Evolution and explosions of metal enriched supermassive stars: proton rich general relativistic instability supernovae
Chris Nagele, Hideyuki Umeda, Koh Takahashi

TL;DR
This paper investigates the collapse and potential explosion of metal-enriched supermassive stars due to general relativistic instability, exploring their nucleosynthesis and implications for early universe black hole formation.
Contribution
It provides the first detailed simulations of metal-rich supermassive star collapse, including hydrodynamics and nucleosynthesis, revealing explosion conditions and elemental yields.
Findings
Supermassive stars can explode due to relativistic instability with specific metallicities.
Explosions produce enhanced nitrogen and intermediate mass elements.

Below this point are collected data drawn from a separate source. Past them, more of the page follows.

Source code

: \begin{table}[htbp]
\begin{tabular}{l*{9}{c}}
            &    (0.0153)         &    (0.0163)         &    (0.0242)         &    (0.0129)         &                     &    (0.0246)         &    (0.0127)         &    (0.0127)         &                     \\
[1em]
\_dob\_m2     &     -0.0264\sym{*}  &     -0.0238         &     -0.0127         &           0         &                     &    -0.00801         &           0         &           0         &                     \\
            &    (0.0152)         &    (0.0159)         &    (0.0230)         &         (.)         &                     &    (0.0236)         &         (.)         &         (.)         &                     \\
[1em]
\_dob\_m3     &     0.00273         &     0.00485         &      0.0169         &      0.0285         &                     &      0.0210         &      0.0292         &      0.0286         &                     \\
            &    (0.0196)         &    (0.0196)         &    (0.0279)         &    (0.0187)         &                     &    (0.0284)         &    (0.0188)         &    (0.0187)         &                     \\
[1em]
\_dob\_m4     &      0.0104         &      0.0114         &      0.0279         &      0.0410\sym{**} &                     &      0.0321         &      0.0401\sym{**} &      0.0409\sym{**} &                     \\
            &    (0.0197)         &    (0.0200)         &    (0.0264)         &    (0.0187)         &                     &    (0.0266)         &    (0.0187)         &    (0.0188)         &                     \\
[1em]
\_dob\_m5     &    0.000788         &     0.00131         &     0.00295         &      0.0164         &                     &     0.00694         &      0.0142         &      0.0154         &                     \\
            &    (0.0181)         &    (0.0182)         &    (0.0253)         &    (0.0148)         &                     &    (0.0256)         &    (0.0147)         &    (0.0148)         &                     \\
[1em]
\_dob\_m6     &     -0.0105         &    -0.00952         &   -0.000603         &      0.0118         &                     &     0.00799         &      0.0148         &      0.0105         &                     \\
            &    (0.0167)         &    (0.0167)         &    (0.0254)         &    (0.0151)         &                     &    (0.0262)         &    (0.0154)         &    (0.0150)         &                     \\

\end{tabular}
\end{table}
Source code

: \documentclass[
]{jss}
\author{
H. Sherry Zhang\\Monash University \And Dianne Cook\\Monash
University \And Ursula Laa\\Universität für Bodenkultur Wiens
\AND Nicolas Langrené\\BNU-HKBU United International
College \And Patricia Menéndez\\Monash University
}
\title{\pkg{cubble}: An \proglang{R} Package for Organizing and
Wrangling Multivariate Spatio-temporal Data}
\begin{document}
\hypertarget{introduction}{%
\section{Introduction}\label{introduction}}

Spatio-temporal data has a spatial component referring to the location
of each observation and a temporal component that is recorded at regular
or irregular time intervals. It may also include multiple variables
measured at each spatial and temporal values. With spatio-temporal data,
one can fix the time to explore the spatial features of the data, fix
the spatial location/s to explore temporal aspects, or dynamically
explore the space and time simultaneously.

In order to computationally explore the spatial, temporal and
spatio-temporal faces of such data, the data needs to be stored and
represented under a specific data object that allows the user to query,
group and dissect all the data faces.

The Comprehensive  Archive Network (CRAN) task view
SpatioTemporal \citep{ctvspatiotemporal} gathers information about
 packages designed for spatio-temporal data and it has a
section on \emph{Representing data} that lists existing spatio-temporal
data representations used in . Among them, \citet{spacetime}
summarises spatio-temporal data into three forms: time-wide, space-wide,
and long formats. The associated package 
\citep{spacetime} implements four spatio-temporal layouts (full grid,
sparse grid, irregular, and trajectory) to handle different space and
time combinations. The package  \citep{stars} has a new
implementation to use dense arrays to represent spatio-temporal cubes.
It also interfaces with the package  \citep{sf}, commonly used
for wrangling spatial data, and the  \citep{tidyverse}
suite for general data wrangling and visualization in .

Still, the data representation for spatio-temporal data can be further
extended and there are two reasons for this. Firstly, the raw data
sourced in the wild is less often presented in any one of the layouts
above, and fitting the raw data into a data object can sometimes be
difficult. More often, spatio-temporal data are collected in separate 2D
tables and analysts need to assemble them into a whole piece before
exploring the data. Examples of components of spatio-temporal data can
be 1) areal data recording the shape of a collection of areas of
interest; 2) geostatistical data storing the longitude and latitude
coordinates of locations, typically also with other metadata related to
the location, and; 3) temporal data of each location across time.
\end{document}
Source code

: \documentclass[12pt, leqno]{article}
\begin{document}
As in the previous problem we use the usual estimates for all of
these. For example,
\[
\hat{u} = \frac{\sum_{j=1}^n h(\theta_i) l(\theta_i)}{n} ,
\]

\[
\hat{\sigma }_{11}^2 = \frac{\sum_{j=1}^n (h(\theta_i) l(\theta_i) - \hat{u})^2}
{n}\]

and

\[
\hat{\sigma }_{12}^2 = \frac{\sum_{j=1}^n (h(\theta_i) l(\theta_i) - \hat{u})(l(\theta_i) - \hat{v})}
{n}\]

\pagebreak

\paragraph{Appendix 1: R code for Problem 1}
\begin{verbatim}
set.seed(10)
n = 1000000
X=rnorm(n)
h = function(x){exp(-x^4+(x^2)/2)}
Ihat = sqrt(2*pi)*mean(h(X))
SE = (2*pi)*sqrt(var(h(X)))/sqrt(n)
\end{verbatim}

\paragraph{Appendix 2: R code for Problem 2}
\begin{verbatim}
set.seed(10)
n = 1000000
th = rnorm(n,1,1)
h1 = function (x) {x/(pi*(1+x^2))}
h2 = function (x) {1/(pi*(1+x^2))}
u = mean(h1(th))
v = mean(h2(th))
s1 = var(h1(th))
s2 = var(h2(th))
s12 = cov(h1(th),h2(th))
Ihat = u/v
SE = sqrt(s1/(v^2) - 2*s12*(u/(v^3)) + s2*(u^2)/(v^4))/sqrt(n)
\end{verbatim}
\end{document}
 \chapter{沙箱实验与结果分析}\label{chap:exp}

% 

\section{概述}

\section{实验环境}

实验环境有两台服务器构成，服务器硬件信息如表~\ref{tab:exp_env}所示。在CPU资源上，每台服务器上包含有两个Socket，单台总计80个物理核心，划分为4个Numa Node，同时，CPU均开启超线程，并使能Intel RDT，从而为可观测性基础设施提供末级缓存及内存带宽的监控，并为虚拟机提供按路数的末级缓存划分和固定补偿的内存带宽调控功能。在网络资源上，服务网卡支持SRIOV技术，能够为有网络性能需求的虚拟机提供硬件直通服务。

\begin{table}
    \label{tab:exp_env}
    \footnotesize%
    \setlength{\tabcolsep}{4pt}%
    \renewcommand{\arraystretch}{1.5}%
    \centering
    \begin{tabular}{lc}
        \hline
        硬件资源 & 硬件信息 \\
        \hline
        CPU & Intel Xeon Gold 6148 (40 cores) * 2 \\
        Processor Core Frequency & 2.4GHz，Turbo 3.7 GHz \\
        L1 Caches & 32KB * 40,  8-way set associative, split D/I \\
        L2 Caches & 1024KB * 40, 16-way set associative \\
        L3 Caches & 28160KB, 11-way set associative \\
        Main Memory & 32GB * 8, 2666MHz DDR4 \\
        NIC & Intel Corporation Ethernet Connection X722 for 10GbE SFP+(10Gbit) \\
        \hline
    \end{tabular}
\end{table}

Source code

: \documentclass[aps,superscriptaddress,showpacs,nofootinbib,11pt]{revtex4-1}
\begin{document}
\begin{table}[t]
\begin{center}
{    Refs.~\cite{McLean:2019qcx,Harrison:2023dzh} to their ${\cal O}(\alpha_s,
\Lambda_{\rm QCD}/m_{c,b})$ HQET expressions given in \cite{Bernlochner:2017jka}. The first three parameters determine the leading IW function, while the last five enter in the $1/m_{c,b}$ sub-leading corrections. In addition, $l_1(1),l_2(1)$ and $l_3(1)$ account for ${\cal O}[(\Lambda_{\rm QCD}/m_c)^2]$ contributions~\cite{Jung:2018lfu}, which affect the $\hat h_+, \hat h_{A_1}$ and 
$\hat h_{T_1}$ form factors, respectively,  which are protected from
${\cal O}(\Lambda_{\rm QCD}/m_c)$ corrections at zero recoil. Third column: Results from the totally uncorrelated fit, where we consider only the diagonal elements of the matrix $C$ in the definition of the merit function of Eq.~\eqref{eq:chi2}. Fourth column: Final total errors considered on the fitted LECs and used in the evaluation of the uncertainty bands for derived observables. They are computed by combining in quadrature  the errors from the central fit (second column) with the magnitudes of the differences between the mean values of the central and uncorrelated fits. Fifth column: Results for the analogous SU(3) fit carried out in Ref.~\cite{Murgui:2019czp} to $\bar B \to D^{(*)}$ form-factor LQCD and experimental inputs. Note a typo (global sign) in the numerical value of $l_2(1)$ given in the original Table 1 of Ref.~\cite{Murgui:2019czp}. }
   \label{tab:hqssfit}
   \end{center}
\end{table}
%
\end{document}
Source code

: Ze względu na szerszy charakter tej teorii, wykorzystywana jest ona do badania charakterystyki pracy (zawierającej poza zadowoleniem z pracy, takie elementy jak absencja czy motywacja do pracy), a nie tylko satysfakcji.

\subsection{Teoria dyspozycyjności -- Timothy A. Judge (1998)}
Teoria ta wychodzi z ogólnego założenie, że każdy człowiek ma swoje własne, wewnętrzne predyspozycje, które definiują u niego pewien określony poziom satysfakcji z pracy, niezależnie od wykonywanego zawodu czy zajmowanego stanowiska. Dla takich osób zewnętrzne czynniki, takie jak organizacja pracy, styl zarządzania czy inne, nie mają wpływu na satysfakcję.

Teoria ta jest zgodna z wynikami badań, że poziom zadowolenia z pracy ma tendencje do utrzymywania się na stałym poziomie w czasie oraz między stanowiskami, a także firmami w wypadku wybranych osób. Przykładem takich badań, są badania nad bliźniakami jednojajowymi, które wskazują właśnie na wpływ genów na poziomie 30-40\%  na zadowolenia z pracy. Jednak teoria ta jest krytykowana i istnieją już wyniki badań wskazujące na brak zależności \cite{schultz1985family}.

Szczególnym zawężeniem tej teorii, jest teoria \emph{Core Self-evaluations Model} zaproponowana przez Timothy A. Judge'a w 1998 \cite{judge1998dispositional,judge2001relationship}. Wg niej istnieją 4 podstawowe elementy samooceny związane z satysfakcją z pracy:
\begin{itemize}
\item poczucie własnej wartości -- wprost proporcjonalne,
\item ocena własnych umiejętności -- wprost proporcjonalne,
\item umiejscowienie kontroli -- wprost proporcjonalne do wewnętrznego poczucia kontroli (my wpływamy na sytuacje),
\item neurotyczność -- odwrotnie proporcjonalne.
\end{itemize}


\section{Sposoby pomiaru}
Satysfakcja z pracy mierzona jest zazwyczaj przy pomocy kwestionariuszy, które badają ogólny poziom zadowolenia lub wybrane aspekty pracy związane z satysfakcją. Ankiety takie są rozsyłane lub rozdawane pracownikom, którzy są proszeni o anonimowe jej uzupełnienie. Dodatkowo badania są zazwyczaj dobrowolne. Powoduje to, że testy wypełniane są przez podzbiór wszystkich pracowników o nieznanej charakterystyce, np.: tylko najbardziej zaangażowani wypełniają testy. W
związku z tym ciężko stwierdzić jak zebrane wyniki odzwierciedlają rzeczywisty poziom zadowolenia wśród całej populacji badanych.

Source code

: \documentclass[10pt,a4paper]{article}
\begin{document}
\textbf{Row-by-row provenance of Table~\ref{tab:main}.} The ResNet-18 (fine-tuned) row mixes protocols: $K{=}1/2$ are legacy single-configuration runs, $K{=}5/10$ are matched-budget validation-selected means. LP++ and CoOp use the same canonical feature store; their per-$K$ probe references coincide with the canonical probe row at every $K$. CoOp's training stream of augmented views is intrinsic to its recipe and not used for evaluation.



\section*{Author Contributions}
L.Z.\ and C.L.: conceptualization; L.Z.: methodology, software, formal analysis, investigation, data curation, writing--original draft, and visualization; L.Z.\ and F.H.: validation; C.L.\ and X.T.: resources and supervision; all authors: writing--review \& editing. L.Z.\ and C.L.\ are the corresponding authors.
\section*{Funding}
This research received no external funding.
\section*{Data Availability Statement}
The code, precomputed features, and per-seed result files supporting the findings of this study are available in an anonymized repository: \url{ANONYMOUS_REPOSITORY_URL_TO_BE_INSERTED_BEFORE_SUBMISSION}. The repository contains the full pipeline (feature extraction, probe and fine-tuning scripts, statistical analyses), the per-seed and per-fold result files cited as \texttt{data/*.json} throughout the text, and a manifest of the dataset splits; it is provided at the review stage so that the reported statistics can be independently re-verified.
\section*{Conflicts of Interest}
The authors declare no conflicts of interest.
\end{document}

Results suggest a link to observed super-solar nitrogen in high-redshift galaxies.
Abstract
The assembly of supermassive black holes poses a challenge primarily because of observed quasars at high redshift, but additionally because of the current lack of observations of intermediate mass black holes. One plausible scenario for creating supermassive black holes is direct collapse triggered by the merger of two gas rich galaxies. This scenario allows the creation of supermassive stars with solar metallicity, where the enhanced metallicity is enabled by extremely rapid accretion. We investigate the behavior of metal enriched supermassive stars which collapse due to the general relativistic radial instability during hydrogen burning. These stars contain both hydrogen and metals and thus may explode due to the CNO cycle (carbon-nitrogen-oxygen) and the rp process (rapid proton capture). We perform a suite of stellar evolution simulations for a range of masses and metallicities,…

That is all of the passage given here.